Records supplied ::
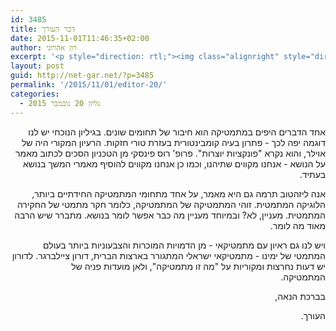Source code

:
 ```yaml
---
id: 3485
title: דבר העורך
date: 2015-11-01T11:46:35+02:00
author: רון אהרוני
excerpt: '<p style="direction: rtl;"><img class="alignright" style="direction: rtl;" src="http://net-gar.net/wp-content/uploads/2014/01/orech.jpg" alt="רון אהרוני,הפקולטה למתמטיקה, הטכניון" width="120" height="120" />אחד הדברים היפים במתמטיקה הוא חיבור של תחומים שונים. בגיליון הנוכחי יש לנו דוגמה יפה לכך – פתרון בעיה קומבינטורית בעזרת טורי חזקות. אנה ליזהטוב תרמה גם היא מאמר, על אחד מתחומי המתמטיקה החידתיים ביותר, הלוגיקה המתמטית. ויש לנו גם ראיון עם מתמטיקאי – מן הדמויות המוכרות והצבעוניות ביותר בעולם המתמטי של ימינו – מתמטיקאי ישראלי המתגורר בארצות הברית, דורון ציילברגר.</p>'
layout: post
guid: http://net-gar.net/?p=3485
permalink: '/2015/11/01/editor-20/'
categories:
  - גליון 20 נובמבר 2015
---
```

<p style="direction: rtl; text-align: right;">
  אחד הדברים היפים במתמטיקה הוא חיבור של תחומים שונים. בגיליון הנוכחי יש לנו דוגמה יפה לכך - פתרון בעיה קומבינטורית בעזרת טורי חזקות. הרעיון המקורי היה של אוילר, והוא נקרא "פונקציות יוצרות". פרופ' רוס פינסקי מן הטכניון הסכים לכתוב מאמר על הנושא - אנחנו מקווים שתיהנו, וכמו כן אנחנו מקווים להוסיף מאמרי המשך בנושא בעתיד.
</p>

<p style="direction: rtl; text-align: right;">
  אנה ליזהטוב תרמה גם היא מאמר, על אחד מתחומי המתמטיקה החידתיים ביותר, הלוגיקה המתמטית. זוהי המתמטיקה של המתמטיקה, כלומר חקר מתמטי של החקירה המתמטית. מעניין, לא? ובמיוחד מעניין מה כבר אפשר לומר בנושא. מתברר שיש הרבה מאוד מה לומר.
</p>

<p style="direction: rtl; text-align: right;">
  ויש לנו גם ראיון עם מתמטיקאי - מן הדמויות המוכרות והצבעוניות ביותר בעולם המתמטי של ימינו - מתמטיקאי ישראלי המתגורר בארצות הברית, דורון ציילברגר. לדורון יש דעות נחרצות ומקוריות על "מה זו מתמטיקה", ולאן מועדות פניה של<br /> המתמטיקה.
</p>

<p style="direction: rtl; text-align: right;">
  בברכת הנאה,
</p>

<p style="direction: rtl; text-align: right;">
  העורך.
</p>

Your assignment :: Count every line of the data above that includes the word "ראיון", then state the total and nothing more.

Output :: 2